== EXERCISE DATA ==

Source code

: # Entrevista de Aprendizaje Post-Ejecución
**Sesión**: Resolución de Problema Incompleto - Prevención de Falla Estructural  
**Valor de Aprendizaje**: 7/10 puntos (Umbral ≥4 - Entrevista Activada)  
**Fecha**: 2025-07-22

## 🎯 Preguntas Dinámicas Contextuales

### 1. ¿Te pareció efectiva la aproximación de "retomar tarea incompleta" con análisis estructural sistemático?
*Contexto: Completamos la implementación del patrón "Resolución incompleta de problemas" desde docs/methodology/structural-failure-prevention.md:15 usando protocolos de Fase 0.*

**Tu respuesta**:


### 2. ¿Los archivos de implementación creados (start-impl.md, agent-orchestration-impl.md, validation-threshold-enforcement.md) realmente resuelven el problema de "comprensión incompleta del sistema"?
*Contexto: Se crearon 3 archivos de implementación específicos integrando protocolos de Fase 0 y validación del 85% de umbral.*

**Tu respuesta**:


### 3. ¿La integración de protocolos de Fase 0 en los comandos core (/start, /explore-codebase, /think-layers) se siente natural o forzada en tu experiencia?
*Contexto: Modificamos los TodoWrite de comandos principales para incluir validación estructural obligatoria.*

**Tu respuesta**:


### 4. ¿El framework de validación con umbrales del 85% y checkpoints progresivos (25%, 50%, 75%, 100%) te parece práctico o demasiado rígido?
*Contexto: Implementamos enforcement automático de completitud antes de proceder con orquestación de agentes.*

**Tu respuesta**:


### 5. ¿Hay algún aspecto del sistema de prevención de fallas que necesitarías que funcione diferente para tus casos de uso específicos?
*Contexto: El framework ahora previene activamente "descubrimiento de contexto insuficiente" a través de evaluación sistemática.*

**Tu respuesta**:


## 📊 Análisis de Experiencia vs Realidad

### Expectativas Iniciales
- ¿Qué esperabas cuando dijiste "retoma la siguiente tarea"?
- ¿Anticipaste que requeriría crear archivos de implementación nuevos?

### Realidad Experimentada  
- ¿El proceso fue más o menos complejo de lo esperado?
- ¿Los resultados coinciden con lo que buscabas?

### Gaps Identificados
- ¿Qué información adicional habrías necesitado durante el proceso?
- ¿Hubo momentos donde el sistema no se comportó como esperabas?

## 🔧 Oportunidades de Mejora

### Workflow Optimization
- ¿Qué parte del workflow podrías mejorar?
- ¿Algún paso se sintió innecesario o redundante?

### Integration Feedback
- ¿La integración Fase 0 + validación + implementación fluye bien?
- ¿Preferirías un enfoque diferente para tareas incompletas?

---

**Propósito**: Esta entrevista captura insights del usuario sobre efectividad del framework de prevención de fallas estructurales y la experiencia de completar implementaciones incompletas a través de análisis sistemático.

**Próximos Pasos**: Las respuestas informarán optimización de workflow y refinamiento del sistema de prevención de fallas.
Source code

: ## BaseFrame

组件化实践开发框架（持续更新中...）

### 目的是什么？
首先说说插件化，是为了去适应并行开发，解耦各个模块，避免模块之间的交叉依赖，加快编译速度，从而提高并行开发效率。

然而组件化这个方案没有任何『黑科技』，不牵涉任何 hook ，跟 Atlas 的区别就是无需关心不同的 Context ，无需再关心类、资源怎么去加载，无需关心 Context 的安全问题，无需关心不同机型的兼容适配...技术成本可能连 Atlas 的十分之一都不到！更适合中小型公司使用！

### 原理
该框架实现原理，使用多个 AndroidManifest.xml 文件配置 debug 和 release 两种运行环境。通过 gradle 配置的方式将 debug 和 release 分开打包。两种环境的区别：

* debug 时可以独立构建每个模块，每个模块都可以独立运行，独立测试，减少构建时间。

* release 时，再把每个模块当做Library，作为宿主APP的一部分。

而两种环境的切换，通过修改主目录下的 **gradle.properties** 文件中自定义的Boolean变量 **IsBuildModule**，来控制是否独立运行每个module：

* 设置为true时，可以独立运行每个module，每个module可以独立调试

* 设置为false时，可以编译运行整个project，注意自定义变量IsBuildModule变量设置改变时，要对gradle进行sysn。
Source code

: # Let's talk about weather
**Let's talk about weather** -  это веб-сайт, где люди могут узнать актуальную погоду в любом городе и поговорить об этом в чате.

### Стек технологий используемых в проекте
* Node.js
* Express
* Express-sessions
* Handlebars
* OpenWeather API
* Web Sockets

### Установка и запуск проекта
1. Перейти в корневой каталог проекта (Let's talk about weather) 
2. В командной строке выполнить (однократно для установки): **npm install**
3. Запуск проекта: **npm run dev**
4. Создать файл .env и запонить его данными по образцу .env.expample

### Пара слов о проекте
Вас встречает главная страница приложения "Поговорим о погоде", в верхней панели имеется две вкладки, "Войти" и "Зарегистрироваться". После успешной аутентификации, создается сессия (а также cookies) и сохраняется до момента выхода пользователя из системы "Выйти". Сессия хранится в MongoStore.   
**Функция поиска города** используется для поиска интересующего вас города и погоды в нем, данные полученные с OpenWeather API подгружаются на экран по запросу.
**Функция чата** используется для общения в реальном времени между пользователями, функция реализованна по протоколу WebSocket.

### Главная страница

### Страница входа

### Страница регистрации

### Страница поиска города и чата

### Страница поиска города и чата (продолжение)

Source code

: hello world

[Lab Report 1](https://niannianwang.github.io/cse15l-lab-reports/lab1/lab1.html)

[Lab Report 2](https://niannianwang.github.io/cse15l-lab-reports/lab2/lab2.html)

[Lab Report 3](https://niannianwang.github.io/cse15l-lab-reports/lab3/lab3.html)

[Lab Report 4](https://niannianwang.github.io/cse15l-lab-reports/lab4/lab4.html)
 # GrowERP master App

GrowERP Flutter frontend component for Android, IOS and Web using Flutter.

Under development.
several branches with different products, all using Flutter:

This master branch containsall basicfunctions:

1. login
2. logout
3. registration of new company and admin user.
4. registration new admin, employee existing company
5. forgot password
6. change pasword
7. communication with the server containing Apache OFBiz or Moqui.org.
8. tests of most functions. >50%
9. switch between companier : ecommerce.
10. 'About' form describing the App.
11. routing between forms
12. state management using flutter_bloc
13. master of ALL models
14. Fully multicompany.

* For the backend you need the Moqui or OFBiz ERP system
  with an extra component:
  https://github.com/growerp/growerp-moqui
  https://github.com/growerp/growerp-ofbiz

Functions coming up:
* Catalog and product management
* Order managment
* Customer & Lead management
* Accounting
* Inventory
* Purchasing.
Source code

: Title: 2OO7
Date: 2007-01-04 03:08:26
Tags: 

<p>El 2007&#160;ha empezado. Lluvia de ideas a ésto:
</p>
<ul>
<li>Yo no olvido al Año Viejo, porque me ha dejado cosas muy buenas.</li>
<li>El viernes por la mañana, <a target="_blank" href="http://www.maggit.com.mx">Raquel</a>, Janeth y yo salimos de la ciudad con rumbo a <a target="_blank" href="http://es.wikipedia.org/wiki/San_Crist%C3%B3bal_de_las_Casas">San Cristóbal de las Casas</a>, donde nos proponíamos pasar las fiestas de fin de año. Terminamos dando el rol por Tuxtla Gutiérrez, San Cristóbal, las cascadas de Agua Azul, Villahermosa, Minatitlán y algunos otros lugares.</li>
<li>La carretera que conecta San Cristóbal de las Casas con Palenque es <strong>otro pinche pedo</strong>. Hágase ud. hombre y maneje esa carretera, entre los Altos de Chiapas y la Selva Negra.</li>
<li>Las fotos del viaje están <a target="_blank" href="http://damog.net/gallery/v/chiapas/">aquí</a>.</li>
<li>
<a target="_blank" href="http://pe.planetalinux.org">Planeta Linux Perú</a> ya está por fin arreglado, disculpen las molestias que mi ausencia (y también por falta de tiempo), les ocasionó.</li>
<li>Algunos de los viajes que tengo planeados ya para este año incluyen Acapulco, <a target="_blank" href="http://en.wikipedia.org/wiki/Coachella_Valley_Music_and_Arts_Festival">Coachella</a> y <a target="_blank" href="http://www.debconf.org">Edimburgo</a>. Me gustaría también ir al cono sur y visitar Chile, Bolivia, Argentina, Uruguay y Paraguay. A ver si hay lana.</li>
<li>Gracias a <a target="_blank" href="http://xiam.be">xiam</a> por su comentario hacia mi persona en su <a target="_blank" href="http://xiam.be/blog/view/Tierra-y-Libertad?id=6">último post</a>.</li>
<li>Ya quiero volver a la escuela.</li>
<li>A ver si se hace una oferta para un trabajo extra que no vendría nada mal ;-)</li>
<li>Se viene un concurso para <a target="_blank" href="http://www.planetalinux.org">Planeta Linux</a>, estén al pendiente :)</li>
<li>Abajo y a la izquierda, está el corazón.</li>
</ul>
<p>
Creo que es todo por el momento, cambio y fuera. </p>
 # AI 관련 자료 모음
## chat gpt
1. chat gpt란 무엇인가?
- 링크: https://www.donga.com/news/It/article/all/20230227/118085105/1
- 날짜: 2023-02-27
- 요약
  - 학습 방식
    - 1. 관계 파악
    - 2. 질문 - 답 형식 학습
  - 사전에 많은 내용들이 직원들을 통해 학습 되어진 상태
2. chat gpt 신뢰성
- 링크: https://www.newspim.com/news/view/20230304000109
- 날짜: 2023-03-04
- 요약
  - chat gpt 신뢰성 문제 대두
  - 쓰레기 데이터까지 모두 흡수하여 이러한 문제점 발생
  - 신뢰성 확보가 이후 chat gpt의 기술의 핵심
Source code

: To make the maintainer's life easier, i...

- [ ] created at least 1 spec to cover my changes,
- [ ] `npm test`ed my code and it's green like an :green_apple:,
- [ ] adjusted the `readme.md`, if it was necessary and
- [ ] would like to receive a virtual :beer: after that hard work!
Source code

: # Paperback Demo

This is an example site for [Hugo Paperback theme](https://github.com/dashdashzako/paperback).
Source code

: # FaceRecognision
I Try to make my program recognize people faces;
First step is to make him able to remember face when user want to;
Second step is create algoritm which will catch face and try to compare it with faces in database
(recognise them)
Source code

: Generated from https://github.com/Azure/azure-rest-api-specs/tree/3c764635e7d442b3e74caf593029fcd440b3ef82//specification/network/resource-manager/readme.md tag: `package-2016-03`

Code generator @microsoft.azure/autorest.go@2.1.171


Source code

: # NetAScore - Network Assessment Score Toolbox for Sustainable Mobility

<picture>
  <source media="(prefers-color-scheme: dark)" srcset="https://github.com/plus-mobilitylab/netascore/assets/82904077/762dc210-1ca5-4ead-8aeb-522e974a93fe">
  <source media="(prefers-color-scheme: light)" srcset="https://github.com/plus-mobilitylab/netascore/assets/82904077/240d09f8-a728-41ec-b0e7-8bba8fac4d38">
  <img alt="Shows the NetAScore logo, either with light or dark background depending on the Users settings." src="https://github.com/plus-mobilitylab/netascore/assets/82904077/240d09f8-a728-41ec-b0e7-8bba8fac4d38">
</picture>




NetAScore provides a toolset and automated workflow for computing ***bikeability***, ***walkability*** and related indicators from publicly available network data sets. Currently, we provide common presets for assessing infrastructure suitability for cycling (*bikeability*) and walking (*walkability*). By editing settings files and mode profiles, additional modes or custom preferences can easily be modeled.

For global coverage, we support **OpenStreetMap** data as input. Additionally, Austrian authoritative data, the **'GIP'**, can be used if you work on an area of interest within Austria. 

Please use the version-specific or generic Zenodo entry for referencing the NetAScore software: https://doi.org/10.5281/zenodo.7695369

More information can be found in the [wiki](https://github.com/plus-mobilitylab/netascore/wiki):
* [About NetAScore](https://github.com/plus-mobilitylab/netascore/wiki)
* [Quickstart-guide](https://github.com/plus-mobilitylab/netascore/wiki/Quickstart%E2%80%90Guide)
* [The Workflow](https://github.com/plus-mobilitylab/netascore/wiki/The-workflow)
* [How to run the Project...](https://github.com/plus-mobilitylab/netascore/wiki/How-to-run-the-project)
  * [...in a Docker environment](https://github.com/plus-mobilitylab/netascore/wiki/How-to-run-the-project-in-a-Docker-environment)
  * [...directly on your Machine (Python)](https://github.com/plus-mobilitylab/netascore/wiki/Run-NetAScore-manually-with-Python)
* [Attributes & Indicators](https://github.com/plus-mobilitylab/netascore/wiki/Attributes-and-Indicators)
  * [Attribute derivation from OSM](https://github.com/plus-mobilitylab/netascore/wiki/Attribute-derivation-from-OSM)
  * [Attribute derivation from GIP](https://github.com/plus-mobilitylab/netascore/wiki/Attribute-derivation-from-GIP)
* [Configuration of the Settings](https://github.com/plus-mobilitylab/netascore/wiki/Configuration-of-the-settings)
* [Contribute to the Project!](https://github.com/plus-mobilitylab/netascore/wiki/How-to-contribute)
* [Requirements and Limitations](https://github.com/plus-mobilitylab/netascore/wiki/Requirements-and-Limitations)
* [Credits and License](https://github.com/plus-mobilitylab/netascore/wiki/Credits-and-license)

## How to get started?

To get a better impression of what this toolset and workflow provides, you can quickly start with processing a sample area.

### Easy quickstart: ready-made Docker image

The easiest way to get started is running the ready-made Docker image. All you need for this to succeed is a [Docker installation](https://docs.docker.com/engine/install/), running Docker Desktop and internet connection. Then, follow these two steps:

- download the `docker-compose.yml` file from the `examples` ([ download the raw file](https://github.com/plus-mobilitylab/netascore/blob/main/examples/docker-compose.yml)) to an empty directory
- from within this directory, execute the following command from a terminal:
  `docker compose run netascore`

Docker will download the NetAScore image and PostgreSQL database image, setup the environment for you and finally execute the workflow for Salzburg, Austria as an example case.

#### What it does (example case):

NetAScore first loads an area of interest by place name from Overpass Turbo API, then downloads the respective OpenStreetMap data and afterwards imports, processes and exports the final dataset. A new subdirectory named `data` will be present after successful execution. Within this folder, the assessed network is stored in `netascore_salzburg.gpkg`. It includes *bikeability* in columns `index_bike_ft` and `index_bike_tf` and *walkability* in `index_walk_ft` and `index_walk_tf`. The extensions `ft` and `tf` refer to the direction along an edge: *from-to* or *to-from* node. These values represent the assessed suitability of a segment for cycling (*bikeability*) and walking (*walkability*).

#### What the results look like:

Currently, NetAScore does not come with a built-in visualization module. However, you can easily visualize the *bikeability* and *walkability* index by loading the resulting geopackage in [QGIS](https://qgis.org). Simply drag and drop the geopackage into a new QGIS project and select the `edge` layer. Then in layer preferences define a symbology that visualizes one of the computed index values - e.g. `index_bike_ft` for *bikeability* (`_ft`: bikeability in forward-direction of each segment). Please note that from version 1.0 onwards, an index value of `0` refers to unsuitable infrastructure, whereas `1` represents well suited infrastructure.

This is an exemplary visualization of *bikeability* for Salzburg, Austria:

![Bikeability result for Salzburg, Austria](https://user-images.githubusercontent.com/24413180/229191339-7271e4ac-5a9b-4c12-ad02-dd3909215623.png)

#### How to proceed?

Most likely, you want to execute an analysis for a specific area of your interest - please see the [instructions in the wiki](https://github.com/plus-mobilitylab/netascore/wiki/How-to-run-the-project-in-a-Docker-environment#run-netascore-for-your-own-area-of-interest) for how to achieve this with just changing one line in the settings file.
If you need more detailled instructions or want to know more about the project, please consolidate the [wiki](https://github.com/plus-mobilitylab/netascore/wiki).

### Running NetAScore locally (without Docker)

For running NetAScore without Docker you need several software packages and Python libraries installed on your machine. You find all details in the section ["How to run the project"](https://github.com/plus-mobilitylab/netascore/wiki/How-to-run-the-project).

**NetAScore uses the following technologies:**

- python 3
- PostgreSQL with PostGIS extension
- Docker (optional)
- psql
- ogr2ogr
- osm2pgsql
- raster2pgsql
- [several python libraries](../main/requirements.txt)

===

• **DESCRIPTION OF THE TASK**
Begin with the first line of the records and finish with the line containing "## 🎯 Preguntas Dinámicas Contextuales". Reproduce those lines exactly, both ends included, and nothing else.

• **WRITTEN SOLUTION**
Source code

: # Entrevista de Aprendizaje Post-Ejecución
**Sesión**: Resolución de Problema Incompleto - Prevención de Falla Estructural  
**Valor de Aprendizaje**: 7/10 puntos (Umbral ≥4 - Entrevista Activada)  
**Fecha**: 2025-07-22

## 🎯 Preguntas Dinámicas Contextuales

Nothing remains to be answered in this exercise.